Fast Path (--mode fast-db)

Use --mode fast-db when throughput matters more than strict reuse of workflow service-layer code paths.

What fast path does:

  • Uses direct ORM bulk inserts/updates for history/workflow/overlay enrichment.
  • Keeps the same seeded output shape and summary counters contract.
  • Relies on database constraints for integrity enforcement.

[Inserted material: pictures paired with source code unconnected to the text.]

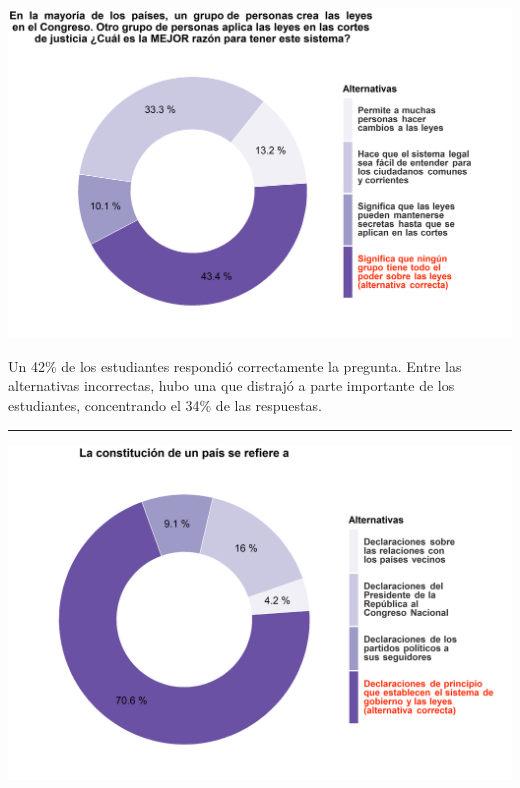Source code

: \documentclass[
  14pt,
]{book}
\let\origfigure\figure
\let\endorigfigure\endfigure
\renewenvironment{figure}[1][2] {
  \expandafter\origfigure\expandafter[H]
} {
  \endorigfigure
}
\begin{document}
\begin{figure}[!ht]

{\centering \includegraphics[width=0.8\linewidth,]{images/ccivico_1} 

}

\caption{Razones para crear leyes en el Congreso}\label{fig:unnamed-chunk-5}
\end{figure}

Un 42\% de los estudiantes respondió correctamente la pregunta. Entre las alternativas incorrectas, hubo una que distrajó a parte importante de los estudiantes, concentrando el 34\% de las respuestas.

\begin{center}\rule{0.5\linewidth}{0.5pt}\end{center}

\begin{figure}[!ht]

{\centering \includegraphics[width=0.8\linewidth,]{images/ccivico_2} 

}

\caption{Definiciones de constitución}\label{fig:unnamed-chunk-6}
\end{figure}
\end{document}
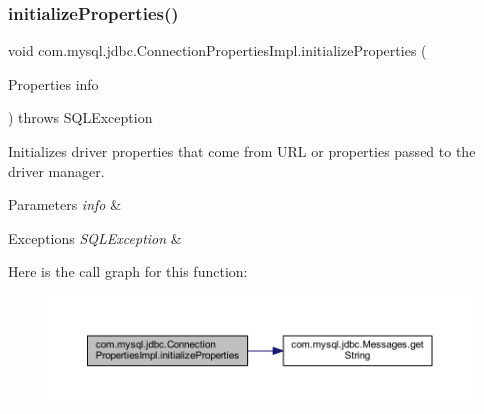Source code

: \subsubsection{\texorpdfstring{initialize\+Properties()}{initializeProperties()}}
{\footnotesize\ttfamily void com.\+mysql.\+jdbc.\+Connection\+Properties\+Impl.\+initialize\+Properties (\begin{DoxyParamCaption}\item[{Properties}]{info }\end{DoxyParamCaption}) throws S\+Q\+L\+Exception\hspace{0.3cm}{\ttfamily [protected]}}

Initializes driver properties that come from U\+RL or properties passed to the driver manager.


\begin{DoxyParams}{Parameters}
{\em info} & \\
\hline
\end{DoxyParams}

\begin{DoxyExceptions}{Exceptions}
{\em S\+Q\+L\+Exception} & \\
\hline
\end{DoxyExceptions}
Here is the call graph for this function\+:\nopagebreak
\begin{figure}[H]
\begin{center}
\leavevmode
\includegraphics[width=350pt]{classcom_1_1mysql_1_1jdbc_1_1_connection_properties_impl_a5ba8ddef0c7c382545a2e14ba52596e9_cgraph}
\end{center}
\end{figure}
\mbox{\label{classcom_1_1mysql_1_1jdbc_1_1_connection_properties_impl_ae7cb9c24762dffac1851b0122c4759a8}} 
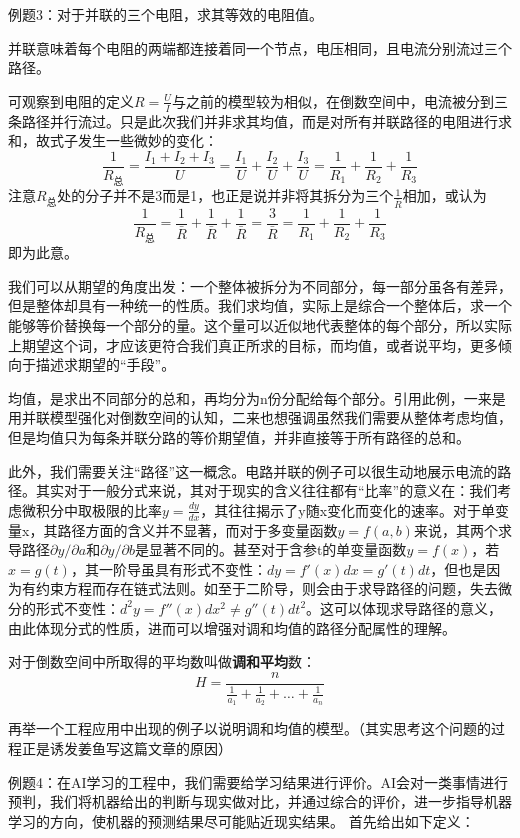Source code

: \documentclass[fontset=none]{ctexart}
\begin{document}
\lishu
例题3：对于并联的三个电阻，求其等效的电阻值。

并联意味着每个电阻的两端都连接着同一个节点，电压相同，且电流分别流过三个路径。

可观察到电阻的定义$R = \frac{U}{I}$与之前的模型较为相似，在倒数空间中，电流被分到三条路径并行流过。只是此次我们并非求其均值，而是对所有并联路径的电阻进行求和，故式子发生一些微妙的变化：$$\frac{1}{R_\text{总}}=\frac{I_1+I_2+I_3}{U}=\frac{I_1}{U}+\frac{I_2}{U}+\frac{I_3}{U}=\frac{1}{R_1}+\frac{1}{R_2}+\frac{1}{R_3}$$注意$R_\text{总}$处的分子并不是3而是1，也正是说并非将其拆分为三个$\frac{1}{\bar{R}}$相加，或认为$$\frac{1}{R_\text{总}}=\frac{1}{\bar{R}}+\frac{1}{\bar{R}}+\frac{1}{\bar{R}}=\frac{3}{\bar{R}}=\frac{1}{R_1}+\frac{1}{R_2}+\frac{1}{R_3}$$即为此意。

\kaishu
我们可以从期望的角度出发：一个整体被拆分为不同部分，每一部分虽各有差异，但是整体却具有一种统一的性质。我们求均值，实际上是综合一个整体后，求一个能够等价替换每一个部分的量。这个量可以近似地代表整体的每个部分，所以实际上期望这个词，才应该更符合我们真正所求的目标，而均值，或者说平均，更多倾向于描述求期望的“手段”。

均值，是求出不同部分的总和，再均分为n份分配给每个部分。引用此例，一来是用并联模型强化对倒数空间的认知，二来也想强调虽然我们需要从整体考虑均值，但是均值只为每条并联分路的等价期望值，并非直接等于所有路径的总和。

此外，我们需要关注“路径”这一概念。电路并联的例子可以很生动地展示电流的路径。其实对于一般分式来说，其对于现实的含义往往都有“比率”的意义在：我们考虑微积分中取极限的比率$y=\frac{dy}{dx}$，其往往揭示了y随x变化而变化的速率。对于单变量x，其路径方面的含义并不显著，而对于多变量函数$y=f(a,b)$来说，其两个求导路径$\partial y/\partial a\text{和}\partial y/\partial b$是显著不同的。甚至对于含参t的单变量函数$y=f(x)$，若$x=g(t)$，其一阶导虽具有形式不变性：$dy=f'(x)dx=g'(t)dt$，但也是因为有约束方程而存在链式法则。如至于二阶导，则会由于求导路径的问题，失去微分的形式不变性：$d^2y=f''(x)dx^2\ne g''(t)dt^2$。这可以体现求导路径的意义，由此体现分式的性质，进而可以增强对调和均值的路径分配属性的理解。

对于倒数空间中所取得的平均数叫做\textbf{调和平均}数：$$H = \frac{n}{\frac{1}{a_1} + \frac{1}{a_2} + \dots + \frac{1}{a_n}}$$

再举一个工程应用中出现的例子以说明调和均值的模型。（其实思考这个问题的过程正是诱发姜鱼写这篇文章的原因）

\lishu
例题4：在AI学习的工程中，我们需要给学习结果进行评价。AI会对一类事情进行预判，我们将机器给出的判断与现实做对比，并通过综合的评价，进一步指导机器学习的方向，使机器的预测结果尽可能贴近现实结果。
首先给出如下定义：
\end{document}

What fast path intentionally avoids:

  • Per-step workflow service orchestration overhead.
  • Additional denied-transition audit writes after a failing step.

Failure semantics:

  • --mode fast-db without --tx-chunk-size: one all-or-nothing transaction.
  • --mode fast-db --tx-chunk-size N: each chunk commits independently; failure aborts the current chunk and no further writes are attempted in that chunk.

When to choose it:

  • Large training/demo seeds where runtime is more important than service-level parity.
  • Fresh disposable datasets that can be dropped/recreated.

Safety Rules

  • No append/merge into existing dataset names.
  • --mode service and --mode fast-db (without chunking) run as one all-or-nothing transaction (fatal errors rollback dataset + seeded rows).
  • --mode fast-db --tx-chunk-size N commits each chunk separately; a fatal error rolls back only the currently running chunk.
  • Only existing workflow transitions/roles are used.
  • Rejected/cancelled workflow samples include reasons for training context.

Effort Estimate

  • First pass (timeline files + first replay): ~4 to 8 hours
  • Automated command + tests: +0.5 to 1.5 days
  • Subsequent reruns: minutes